Records drawn from a dataset

*** Begin section ***

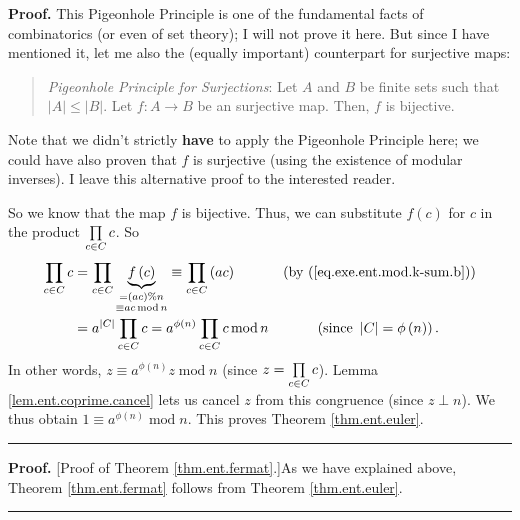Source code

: \documentclass[numbers=enddot,12pt,final,onecolumn,notitlepage]{scrartcl}%
\numberwithin{exer}{subsection}
\theoremstyle{definition}
\newenvironment{statement}{\begin{quote}}{\end{quote}}
\newenvironment{proof}[1][Proof]{\noindent\textbf{#1.} }{\ \rule{0.5em}{0.5em}}
\let\prodnonlimits\prod
\renewcommand{\prod}{\prodnonlimits\limits}
\begin{document}
\begin{proof}
This Pigeonhole Principle is one of the fundamental facts of combinatorics (or
even of set theory); I will not prove it here. But since I have mentioned it,
let me also the (equally important) counterpart for surjective maps:

\begin{statement}
\textit{Pigeonhole Principle for Surjections}: Let $A$ and $B$ be finite sets
such that $\left\vert A\right\vert \leq\left\vert B\right\vert $. Let
$f:A\rightarrow B$ be an surjective map. Then, $f$ is bijective.
\end{statement}

Note that we didn't strictly \textbf{have} to apply the Pigeonhole Principle
here; we could have also proven that $f$ is surjective (using the existence of
modular inverses). I leave this alternative proof to the interested reader.

So we know that the map $f$ is bijective. Thus, we can substitute $f\left(
c\right)  $ for $c$ in the product $\prod\limits_{c\in C}c$. So%
\begin{align*}
\prod_{c\in C}c  &  =\prod_{c\in C}\underbrace{f\left(  c\right)
}_{\substack{=\left(  ac\right)  \%n\\\equiv ac\operatorname{mod}n}%
}\equiv\prod_{c\in C}\left(  ac\right)  \ \ \ \ \ \ \ \ \ \ \left(  \text{by
(\ref{eq.exe.ent.mod.k-sum.b})}\right) \\
&  =a^{\left\vert C\right\vert }\prod_{c\in C}c=a^{\phi\left(  n\right)
}\prod_{c\in C}c\operatorname{mod}n\ \ \ \ \ \ \ \ \ \ \left(  \text{since
}\left\vert C\right\vert =\phi\left(  n\right)  \right)  .
\end{align*}
In other words, $z\equiv a^{\phi\left(  n\right)  }z\operatorname{mod}n$
(since $z=\prod\limits_{c\in C}c$). Lemma \ref{lem.ent.coprime.cancel} lets us
cancel $z$ from this congruence (since $z\perp n$). We thus obtain $1\equiv
a^{\phi\left(  n\right)  }\operatorname{mod}n$. This proves Theorem
\ref{thm.ent.euler}.
\end{proof}

\begin{proof}
[Proof of Theorem \ref{thm.ent.fermat}.]As we have explained above, Theorem
\ref{thm.ent.fermat} follows from Theorem \ref{thm.ent.euler}.
\end{proof}
\end{document}
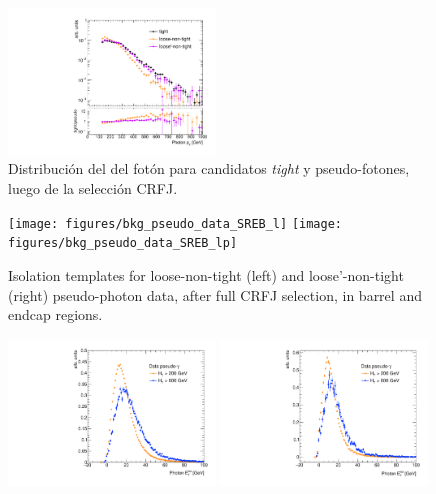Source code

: \begin{figure}[h]
  \begin{center}
    \includegraphics[width=0.49\textwidth]{figures/bkg_data_pseudo_tight_data_VR}
    \caption{Distribución del {\pt} del fotón para candidatos
      \emph{tight} y pseudo-fotones, luego de la selección  CRFJ.}
  \label{fig:jetfake_pseudo_data_pt}
  \end{center}
\end{figure}

\begin{figure}[h]
  \begin{center}
    \texttt{[image: figures/bkg\_pseudo\_data\_SREB\_l]}
    \texttt{[image: figures/bkg\_pseudo\_data\_SREB\_lp]}
    \caption{Isolation templates for loose-non-tight (left) and loose'-non-tight (right) pseudo-photon data,
      after full CRFJ selection, in barrel and endcap regions.}
  \label{fig:jetfake_pseudo_data_BE}
  \end{center}
\end{figure}

\begin{figure}[h]
  \begin{center}
    \includegraphics[width=0.49\textwidth]{figures/bkg_pseudo_data_SR_VR_l}
    \includegraphics[width=0.49\textwidth]{figures/bkg_pseudo_data_SR_VR_lp}
  \label{fig:jetfake_pseudo_data_LR_VR}
  \end{center}
\end{figure}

*** End section ***

What is expected
Within the entries, find all lines that contain "operatorname" and copy each one.

Task result
}_{\substack{=\left(  ac\right)  \%n\\\equiv ac\operatorname{mod}n}%
}\prod_{c\in C}c\operatorname{mod}n\ \ \ \ \ \ \ \ \ \ \left(  \text{since
In other words, $z\equiv a^{\phi\left(  n\right)  }z\operatorname{mod}n$
a^{\phi\left(  n\right)  }\operatorname{mod}n$. This proves Theorem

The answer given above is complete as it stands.